- **BRIEF**
Repeat only the lines below from the one containing "### Set your" through the one containing "at 3.50.08 PM.jpg>)", inclusive, exactly as written.

[[ THE RECORDS open ]]

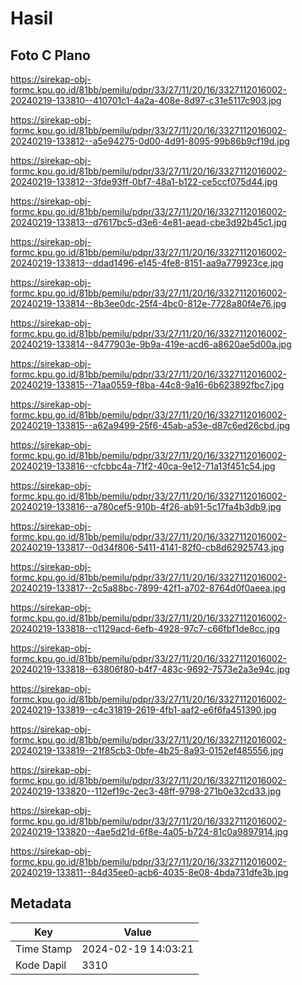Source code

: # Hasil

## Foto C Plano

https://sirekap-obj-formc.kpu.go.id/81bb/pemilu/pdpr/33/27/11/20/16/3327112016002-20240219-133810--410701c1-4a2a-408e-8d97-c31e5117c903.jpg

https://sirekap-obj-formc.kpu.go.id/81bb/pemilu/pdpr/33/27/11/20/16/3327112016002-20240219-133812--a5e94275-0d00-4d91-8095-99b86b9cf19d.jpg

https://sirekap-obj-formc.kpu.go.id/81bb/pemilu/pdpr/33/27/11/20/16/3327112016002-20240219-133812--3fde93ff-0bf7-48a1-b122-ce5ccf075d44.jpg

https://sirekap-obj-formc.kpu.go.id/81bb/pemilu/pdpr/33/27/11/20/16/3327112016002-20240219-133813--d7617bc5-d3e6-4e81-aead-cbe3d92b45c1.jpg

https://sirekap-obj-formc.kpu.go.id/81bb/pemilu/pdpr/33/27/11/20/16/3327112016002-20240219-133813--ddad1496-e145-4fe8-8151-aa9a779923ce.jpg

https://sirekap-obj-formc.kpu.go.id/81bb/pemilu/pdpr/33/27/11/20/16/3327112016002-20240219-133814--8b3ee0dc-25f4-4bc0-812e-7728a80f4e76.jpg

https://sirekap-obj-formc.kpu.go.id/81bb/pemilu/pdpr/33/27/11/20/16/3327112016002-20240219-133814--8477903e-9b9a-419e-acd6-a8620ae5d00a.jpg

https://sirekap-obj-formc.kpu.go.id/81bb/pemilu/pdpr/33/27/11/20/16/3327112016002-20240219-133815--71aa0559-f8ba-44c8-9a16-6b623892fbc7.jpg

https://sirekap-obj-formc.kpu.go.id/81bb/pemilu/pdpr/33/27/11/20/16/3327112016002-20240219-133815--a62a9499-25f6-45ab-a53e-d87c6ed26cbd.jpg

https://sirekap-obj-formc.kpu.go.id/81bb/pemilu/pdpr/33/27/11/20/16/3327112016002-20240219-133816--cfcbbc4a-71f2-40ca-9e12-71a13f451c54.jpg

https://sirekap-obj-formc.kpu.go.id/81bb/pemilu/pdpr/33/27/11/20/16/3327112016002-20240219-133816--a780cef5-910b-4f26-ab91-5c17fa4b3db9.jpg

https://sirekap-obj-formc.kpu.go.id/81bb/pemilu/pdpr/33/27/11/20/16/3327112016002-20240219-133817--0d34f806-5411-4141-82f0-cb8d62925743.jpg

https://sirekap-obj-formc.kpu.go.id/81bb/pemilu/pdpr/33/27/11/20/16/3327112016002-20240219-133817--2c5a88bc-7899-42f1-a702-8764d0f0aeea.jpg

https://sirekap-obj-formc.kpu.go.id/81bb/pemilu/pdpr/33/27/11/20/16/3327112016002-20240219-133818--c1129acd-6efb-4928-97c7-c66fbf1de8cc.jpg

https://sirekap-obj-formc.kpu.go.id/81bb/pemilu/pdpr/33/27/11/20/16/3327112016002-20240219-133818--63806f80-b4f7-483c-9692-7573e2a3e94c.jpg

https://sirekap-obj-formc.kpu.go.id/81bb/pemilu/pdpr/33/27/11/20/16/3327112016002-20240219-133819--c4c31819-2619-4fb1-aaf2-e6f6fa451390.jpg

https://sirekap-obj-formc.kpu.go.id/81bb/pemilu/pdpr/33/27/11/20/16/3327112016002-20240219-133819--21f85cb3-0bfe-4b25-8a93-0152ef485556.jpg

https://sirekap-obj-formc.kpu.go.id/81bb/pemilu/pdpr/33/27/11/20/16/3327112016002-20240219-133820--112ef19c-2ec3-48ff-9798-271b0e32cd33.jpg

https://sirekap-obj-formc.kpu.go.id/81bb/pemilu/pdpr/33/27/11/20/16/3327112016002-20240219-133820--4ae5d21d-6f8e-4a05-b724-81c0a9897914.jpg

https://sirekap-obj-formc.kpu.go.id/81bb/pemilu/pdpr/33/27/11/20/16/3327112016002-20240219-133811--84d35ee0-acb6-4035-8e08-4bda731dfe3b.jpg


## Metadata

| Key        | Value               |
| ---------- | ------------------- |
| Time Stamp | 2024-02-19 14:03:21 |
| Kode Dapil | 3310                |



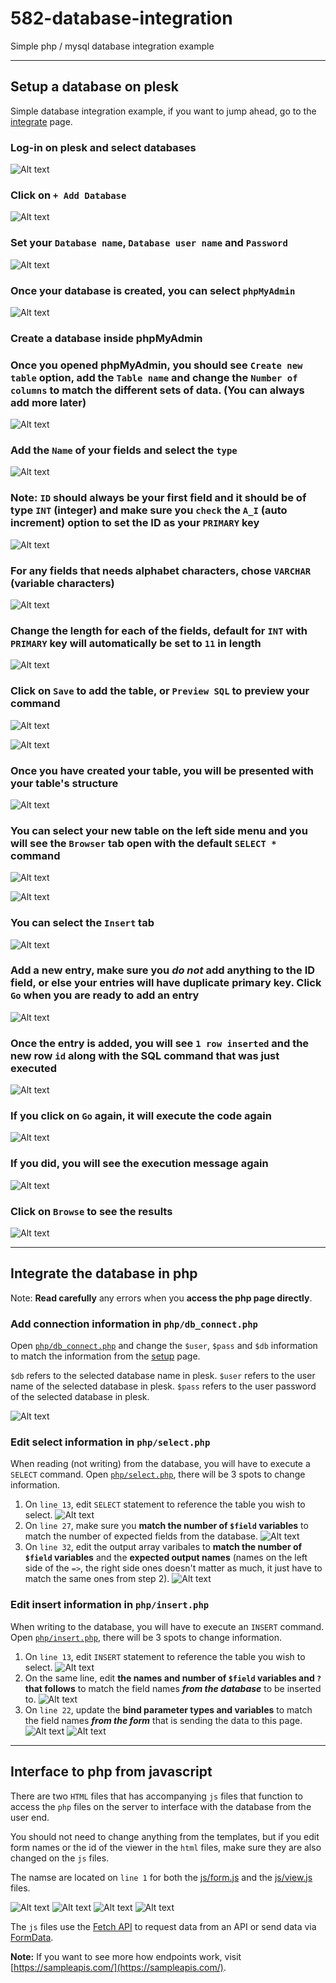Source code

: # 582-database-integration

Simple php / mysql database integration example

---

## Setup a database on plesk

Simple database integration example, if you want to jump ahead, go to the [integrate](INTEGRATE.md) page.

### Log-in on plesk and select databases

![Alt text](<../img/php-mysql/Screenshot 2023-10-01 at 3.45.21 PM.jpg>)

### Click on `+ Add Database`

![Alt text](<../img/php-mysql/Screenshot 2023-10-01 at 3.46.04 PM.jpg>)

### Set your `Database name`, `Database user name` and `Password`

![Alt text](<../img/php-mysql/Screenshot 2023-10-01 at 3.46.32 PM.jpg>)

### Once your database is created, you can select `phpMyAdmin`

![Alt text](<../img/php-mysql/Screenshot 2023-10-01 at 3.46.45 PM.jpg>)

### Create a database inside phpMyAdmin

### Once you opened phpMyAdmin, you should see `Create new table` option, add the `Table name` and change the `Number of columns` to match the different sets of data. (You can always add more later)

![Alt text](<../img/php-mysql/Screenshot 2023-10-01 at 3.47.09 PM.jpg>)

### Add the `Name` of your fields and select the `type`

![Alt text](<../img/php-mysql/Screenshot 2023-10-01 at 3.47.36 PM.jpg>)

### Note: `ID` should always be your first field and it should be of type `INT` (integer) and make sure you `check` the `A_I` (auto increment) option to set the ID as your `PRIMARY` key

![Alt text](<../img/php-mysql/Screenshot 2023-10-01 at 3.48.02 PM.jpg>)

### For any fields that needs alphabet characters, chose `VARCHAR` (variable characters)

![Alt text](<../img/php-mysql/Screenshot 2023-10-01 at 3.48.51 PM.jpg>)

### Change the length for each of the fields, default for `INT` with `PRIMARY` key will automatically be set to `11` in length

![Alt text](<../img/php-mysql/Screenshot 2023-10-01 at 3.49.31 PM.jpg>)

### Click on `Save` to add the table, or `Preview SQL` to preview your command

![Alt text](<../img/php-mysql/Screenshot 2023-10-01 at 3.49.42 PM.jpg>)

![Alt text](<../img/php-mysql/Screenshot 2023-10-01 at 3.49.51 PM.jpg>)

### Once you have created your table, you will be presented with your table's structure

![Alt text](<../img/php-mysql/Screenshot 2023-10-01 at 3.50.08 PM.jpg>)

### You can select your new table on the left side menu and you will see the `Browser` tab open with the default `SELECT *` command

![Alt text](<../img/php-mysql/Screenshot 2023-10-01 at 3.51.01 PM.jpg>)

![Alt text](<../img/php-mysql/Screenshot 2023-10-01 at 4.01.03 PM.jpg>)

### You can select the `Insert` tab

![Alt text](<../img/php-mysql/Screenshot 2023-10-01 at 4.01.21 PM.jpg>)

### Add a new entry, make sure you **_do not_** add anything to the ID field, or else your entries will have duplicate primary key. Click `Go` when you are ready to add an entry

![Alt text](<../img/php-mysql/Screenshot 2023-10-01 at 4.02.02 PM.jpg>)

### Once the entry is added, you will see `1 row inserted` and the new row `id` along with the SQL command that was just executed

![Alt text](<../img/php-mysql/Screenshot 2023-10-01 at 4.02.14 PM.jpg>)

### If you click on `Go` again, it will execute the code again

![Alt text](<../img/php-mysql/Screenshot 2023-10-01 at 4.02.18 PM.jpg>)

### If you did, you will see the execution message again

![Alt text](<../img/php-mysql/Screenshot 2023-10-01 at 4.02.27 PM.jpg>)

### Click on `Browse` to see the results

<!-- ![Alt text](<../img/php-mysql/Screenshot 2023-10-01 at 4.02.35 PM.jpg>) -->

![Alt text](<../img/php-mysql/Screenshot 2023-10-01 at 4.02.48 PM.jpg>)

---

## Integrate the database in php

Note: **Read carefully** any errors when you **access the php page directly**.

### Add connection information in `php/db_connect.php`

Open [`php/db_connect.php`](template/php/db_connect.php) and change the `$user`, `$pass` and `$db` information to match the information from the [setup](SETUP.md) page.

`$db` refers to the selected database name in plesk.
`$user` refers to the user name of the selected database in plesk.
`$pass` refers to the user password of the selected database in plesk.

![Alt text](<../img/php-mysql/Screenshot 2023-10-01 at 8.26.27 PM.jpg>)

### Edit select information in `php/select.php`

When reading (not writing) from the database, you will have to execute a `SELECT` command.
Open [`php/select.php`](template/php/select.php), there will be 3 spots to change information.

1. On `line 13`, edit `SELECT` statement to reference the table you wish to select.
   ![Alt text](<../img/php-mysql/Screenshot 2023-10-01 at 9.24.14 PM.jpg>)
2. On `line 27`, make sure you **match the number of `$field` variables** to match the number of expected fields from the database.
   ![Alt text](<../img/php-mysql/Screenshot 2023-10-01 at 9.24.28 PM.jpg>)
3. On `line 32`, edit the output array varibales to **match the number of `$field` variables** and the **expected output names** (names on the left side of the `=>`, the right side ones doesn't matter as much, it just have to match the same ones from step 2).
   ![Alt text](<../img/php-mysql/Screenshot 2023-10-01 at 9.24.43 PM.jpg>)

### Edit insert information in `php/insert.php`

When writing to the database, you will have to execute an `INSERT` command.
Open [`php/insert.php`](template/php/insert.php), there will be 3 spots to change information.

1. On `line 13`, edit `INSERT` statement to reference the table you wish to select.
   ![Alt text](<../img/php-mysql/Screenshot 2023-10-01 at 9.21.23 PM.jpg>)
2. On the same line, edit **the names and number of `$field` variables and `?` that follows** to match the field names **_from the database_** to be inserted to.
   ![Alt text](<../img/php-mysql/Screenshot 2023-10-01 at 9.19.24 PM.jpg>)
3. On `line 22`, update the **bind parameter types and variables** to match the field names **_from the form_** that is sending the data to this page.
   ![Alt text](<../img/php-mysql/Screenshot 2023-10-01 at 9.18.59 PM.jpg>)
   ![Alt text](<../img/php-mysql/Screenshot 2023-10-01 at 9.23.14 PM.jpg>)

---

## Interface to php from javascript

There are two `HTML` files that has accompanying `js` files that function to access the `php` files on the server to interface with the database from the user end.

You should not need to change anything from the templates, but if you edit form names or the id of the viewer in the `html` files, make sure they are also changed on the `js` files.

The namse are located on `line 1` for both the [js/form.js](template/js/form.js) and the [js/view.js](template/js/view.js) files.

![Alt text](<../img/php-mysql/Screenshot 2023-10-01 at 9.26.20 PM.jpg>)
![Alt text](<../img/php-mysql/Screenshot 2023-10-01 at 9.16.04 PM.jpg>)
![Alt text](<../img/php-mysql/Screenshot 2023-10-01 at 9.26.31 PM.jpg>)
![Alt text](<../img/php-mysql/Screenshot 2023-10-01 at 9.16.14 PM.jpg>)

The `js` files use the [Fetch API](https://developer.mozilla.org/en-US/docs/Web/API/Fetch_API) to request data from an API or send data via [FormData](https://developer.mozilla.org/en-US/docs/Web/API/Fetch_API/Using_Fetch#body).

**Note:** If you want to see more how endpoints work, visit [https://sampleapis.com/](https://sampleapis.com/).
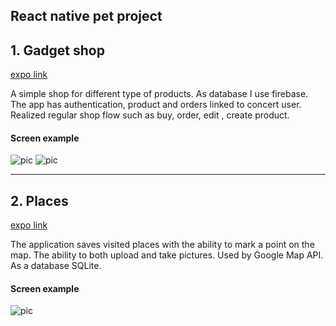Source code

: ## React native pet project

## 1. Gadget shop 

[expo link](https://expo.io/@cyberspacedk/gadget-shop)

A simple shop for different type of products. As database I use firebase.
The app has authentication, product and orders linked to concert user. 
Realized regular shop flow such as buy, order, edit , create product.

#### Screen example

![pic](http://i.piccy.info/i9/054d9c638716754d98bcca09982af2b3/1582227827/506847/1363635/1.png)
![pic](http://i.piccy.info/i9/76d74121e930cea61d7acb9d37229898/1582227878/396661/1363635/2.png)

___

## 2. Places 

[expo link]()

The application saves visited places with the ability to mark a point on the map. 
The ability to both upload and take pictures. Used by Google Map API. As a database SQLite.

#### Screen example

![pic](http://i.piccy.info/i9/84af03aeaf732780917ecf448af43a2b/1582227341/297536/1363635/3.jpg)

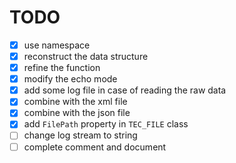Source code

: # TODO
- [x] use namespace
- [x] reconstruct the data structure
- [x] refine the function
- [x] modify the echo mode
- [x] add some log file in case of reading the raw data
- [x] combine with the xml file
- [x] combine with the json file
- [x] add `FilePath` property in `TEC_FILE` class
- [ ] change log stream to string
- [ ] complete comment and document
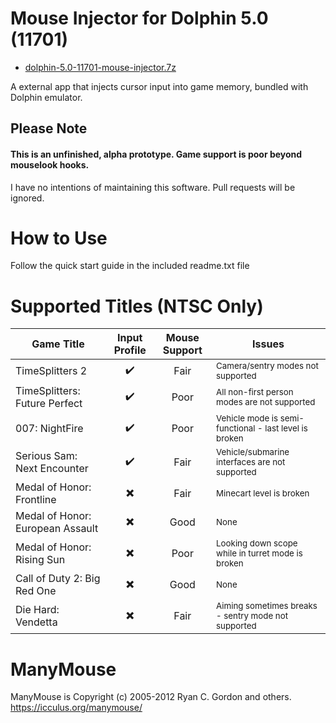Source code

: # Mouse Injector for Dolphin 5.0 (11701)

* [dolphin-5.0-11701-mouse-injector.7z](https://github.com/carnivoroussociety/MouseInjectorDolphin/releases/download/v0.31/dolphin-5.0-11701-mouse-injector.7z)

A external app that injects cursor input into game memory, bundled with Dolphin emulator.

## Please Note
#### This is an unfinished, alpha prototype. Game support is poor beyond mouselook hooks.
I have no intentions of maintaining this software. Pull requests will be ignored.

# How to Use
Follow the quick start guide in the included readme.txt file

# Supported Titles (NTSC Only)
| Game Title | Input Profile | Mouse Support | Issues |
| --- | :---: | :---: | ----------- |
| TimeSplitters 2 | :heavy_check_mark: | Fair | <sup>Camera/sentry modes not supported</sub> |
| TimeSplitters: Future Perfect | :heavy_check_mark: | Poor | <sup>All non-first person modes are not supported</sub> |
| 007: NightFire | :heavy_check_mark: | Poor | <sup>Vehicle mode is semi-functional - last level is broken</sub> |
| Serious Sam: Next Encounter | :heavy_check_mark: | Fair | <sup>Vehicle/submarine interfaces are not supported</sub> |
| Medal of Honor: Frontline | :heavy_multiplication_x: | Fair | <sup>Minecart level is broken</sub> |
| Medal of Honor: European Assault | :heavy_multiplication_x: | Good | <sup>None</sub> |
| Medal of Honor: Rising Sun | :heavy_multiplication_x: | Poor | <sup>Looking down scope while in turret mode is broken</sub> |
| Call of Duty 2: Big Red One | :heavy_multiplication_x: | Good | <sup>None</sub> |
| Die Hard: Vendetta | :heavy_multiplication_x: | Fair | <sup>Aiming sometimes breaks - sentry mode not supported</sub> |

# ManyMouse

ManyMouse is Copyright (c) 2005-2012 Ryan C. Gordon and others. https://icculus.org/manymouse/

[[ THE RECORDS closed ]]

- **OUTPUT**
### Set your `Database name`, `Database user name` and `Password`

![Alt text](<../img/php-mysql/Screenshot 2023-10-01 at 3.46.32 PM.jpg>)

### Once your database is created, you can select `phpMyAdmin`

![Alt text](<../img/php-mysql/Screenshot 2023-10-01 at 3.46.45 PM.jpg>)

### Create a database inside phpMyAdmin

### Once you opened phpMyAdmin, you should see `Create new table` option, add the `Table name` and change the `Number of columns` to match the different sets of data. (You can always add more later)

![Alt text](<../img/php-mysql/Screenshot 2023-10-01 at 3.47.09 PM.jpg>)

### Add the `Name` of your fields and select the `type`

![Alt text](<../img/php-mysql/Screenshot 2023-10-01 at 3.47.36 PM.jpg>)

### Note: `ID` should always be your first field and it should be of type `INT` (integer) and make sure you `check` the `A_I` (auto increment) option to set the ID as your `PRIMARY` key

![Alt text](<../img/php-mysql/Screenshot 2023-10-01 at 3.48.02 PM.jpg>)

### For any fields that needs alphabet characters, chose `VARCHAR` (variable characters)

![Alt text](<../img/php-mysql/Screenshot 2023-10-01 at 3.48.51 PM.jpg>)

### Change the length for each of the fields, default for `INT` with `PRIMARY` key will automatically be set to `11` in length

![Alt text](<../img/php-mysql/Screenshot 2023-10-01 at 3.49.31 PM.jpg>)

### Click on `Save` to add the table, or `Preview SQL` to preview your command

![Alt text](<../img/php-mysql/Screenshot 2023-10-01 at 3.49.42 PM.jpg>)

![Alt text](<../img/php-mysql/Screenshot 2023-10-01 at 3.49.51 PM.jpg>)

### Once you have created your table, you will be presented with your table's structure

![Alt text](<../img/php-mysql/Screenshot 2023-10-01 at 3.50.08 PM.jpg>)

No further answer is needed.